Más tranquilos estuvieron los alumnos de cuarto de Primaria del colegio Puig de na Fàtima, en Puigpunyent, que disfrutaron de un día completo. «Aprovechando una actividad en el CaixaForum sobre planetas y estrellas, hemos visitado también expositores de librerías infantiles», como explicó su tutor. Los 12 escolares cogieron ideas de cuentos y cómics que les gustan para comprarlos mañana en su pueblo, donde se celebrará la fireta de Sant Jordi. Ayer apenas se vieron estudiantes porque los tradicionales recorridos del Dia del Llibre no se celebraron por la pandemia. Algunos exalumnos del colaborador de este periódico Pato Conde se acercaron al stand donde firmaba ejemplares de su libro, Historias del espacio exterior, y le pidieron un autógrafo, que transformó en los característicos personajes de sus viñetas. Y otros jóvenes lucían atuendo acorde a la jornada, como Sergio Rigo, en cuyo jersey se leía ‘Le Petit Jedi’ con imágenes que combinaban la portada de El Principito con Luke Sky Walker encima de la Estrella de la Muerte.

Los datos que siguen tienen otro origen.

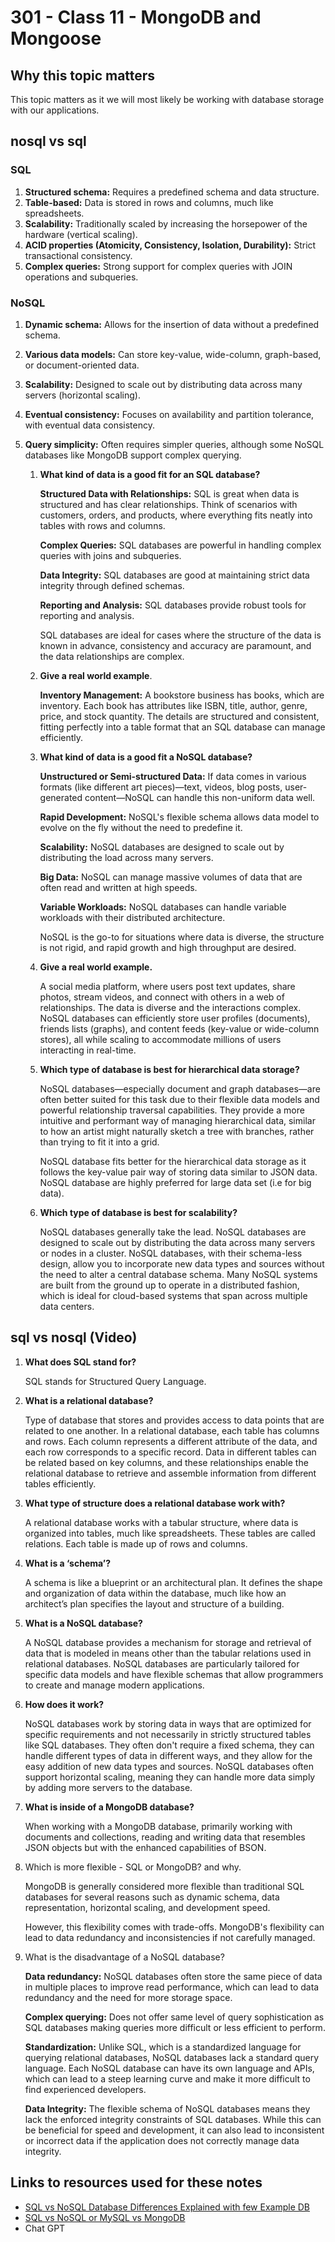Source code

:# 301 - Class 11 - MongoDB and Mongoose

## Why this topic matters  

  This topic matters as it we will most likely be working with database storage with our applications.

## nosql vs sql

### SQL

  1. **Structured schema:** Requires a predefined schema and data structure.
  2. **Table-based:** Data is stored in rows and columns, much like spreadsheets.
  3. **Scalability:** Traditionally scaled by increasing the horsepower of the hardware (vertical scaling).
  4. **ACID properties (Atomicity, Consistency, Isolation, Durability):** Strict transactional consistency.
  5. **Complex queries:** Strong support for complex queries with JOIN operations and subqueries.

### NoSQL

  1. **Dynamic schema:** Allows for the insertion of data without a predefined schema.
  2. **Various data models:** Can store key-value, wide-column, graph-based, or document-oriented data.
  3. **Scalability:** Designed to scale out by distributing data across many servers (horizontal scaling).
  4. **Eventual consistency:** Focuses on availability and partition tolerance, with eventual data consistency.
  5. **Query simplicity:** Often requires simpler queries, although some NoSQL databases like MongoDB support complex querying.

      1. **What kind of data is a good fit for an SQL database?**  

          **Structured Data with Relationships:** SQL is great when data is structured and has clear relationships. Think of scenarios with customers, orders, and products, where everything fits neatly into tables with rows and columns.  

          **Complex Queries:** SQL databases are powerful in handling complex queries with joins and subqueries.  

          **Data Integrity:** SQL databases are good at maintaining strict data integrity through defined schemas.  

          **Reporting and Analysis:** SQL databases provide robust tools for reporting and analysis.  

          SQL databases are ideal for cases where the structure of the data is known in advance, consistency and accuracy are paramount, and the data relationships are complex.

      2. **Give a real world example**.  

          **Inventory Management:** A bookstore business has books, which are inventory. Each book has attributes like ISBN, title, author, genre, price, and stock quantity. The details are structured and consistent, fitting perfectly into a table format that an SQL database can manage efficiently.  

      3. **What kind of data is a good fit a NoSQL database?**  

          **Unstructured or Semi-structured Data:** If data comes in various formats (like different art pieces)—text, videos, blog posts, user-generated content—NoSQL can handle this non-uniform data well.

          **Rapid Development:** NoSQL's flexible schema allows data model to evolve on the fly without the need to predefine it.

          **Scalability:**  NoSQL databases are designed to scale out by distributing the load across many servers.

          **Big Data:** NoSQL can manage massive volumes of data that are often read and written at high speeds.

          **Variable Workloads:** NoSQL databases can handle variable workloads with their distributed architecture.

          NoSQL is the go-to for situations where data is diverse, the structure is not rigid, and rapid growth and high throughput are desired.  

      4. **Give a real world example.**

          A social media platform, where users post text updates, share photos, stream videos, and connect with others in a web of relationships. The data is diverse and the interactions complex. NoSQL databases can efficiently store user profiles (documents), friends lists (graphs), and content feeds (key-value or wide-column stores), all while scaling to accommodate millions of users interacting in real-time.  

      5. **Which type of database is best for hierarchical data storage?**  

          NoSQL databases—especially document and graph databases—are often better suited for this task due to their flexible data models and powerful relationship traversal capabilities. They provide a more intuitive and performant way of managing hierarchical data, similar to how an artist might naturally sketch a tree with branches, rather than trying to fit it into a grid.  

          NoSQL database fits better for the hierarchical data storage as it follows the key-value pair way of storing data similar to JSON data. NoSQL database are highly preferred for large data set (i.e for big data).

      6. **Which type of database is best for scalability?**  

          NoSQL databases generally take the lead. NoSQL databases are designed to scale out by distributing the data across many servers or nodes in a cluster. NoSQL databases, with their schema-less design, allow you to incorporate new data types and sources without the need to alter a central database schema. Many NoSQL systems are built from the ground up to operate in a distributed fashion, which is ideal for cloud-based systems that span across multiple data centers.

## sql vs nosql (Video)

  1. **What does SQL stand for?**  

      SQL stands for Structured Query Language.

  2. **What is a relational database?**  

      Type of database that stores and provides access to data points that are related to one another. In a relational database, each table has columns and rows. Each column represents a different attribute of the data, and each row corresponds to a specific record.  Data in different tables can be related based on key columns, and these relationships enable the relational database to retrieve and assemble information from different tables efficiently.  

  3. **What type of structure does a relational database work with?**  

      A relational database works with a tabular structure, where data is organized into tables, much like spreadsheets. These tables are called relations.  Each table is made up of rows and columns.  

  4. **What is a ‘schema’?**  

      A schema is like a blueprint or an architectural plan. It defines the shape and organization of data within the database, much like how an architect’s plan specifies the layout and structure of a building.

  5. **What is a NoSQL database?**  

      A NoSQL database provides a mechanism for storage and retrieval of data that is modeled in means other than the tabular relations used in relational databases. NoSQL databases are particularly tailored for specific data models and have flexible schemas that allow programmers to create and manage modern applications.

  6. **How does it work?**  

      NoSQL databases work by storing data in ways that are optimized for specific requirements and not necessarily in strictly structured tables like SQL databases.   They often don't require a fixed schema, they can handle different types of data in different ways, and they allow for the easy addition of new data types and sources.  NoSQL databases often support horizontal scaling, meaning they can handle more data simply by adding more servers to the database.

  7. **What is inside of a MongoDB database?**  

      When working with a MongoDB database, primarily working with documents and collections, reading and writing data that resembles JSON objects but with the enhanced capabilities of BSON.

  8. Which is more flexible - SQL or MongoDB? and why.  

      MongoDB is generally considered more flexible than traditional SQL databases for several reasons such as dynamic schema, data representation, horizontal scaling, and development speed.  

      However, this flexibility comes with trade-offs. MongoDB's flexibility can lead to data redundancy and inconsistencies if not carefully managed.

  9. What is the disadvantage of a NoSQL database?

      **Data redundancy:** NoSQL databases often store the same piece of data in multiple places to improve read performance, which can lead to data redundancy and the need for more storage space.  

      **Complex querying:** Does not offer same level of query sophistication as SQL databases making queries more difficult or less efficient to perform.  

      **Standardization:**  Unlike SQL, which is a standardized language for querying relational databases, NoSQL databases lack a standard query language. Each NoSQL database can have its own language and APIs, which can lead to a steep learning curve and make it more difficult to find experienced developers.  

      **Data Integrity:** The flexible schema of NoSQL databases means they lack the enforced integrity constraints of SQL databases. While this can be beneficial for speed and development, it can also lead to inconsistent or incorrect data if the application does not correctly manage data integrity.

## Links to resources used for these notes

* [SQL vs NoSQL Database Differences Explained with few Example DB](https://www.thegeekstuff.com/2014/01/sql-vs-nosql-db/?utm_source=tuicool)
* [SQL vs NoSQL or MySQL vs MongoDB](https://www.youtube.com/watch?v=ZS_kXvOeQ5Y)
* Chat GPT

El grupo burbuja que formaron los políticos durante su habitual ruta de Sant Jordi adquirió varios ejemplares, como la presidenta del Govern, Francina Armengol, que se llevó Sira, L’home que va viure dues vegades, Breu història de la Germania mallorquina y Jo, que no he conegut els homes; mientras que el alcalde de Palma, José Hila, compró Les nenes que llegien al lavabo y Hamnet, para contribuir al éxito de los libros.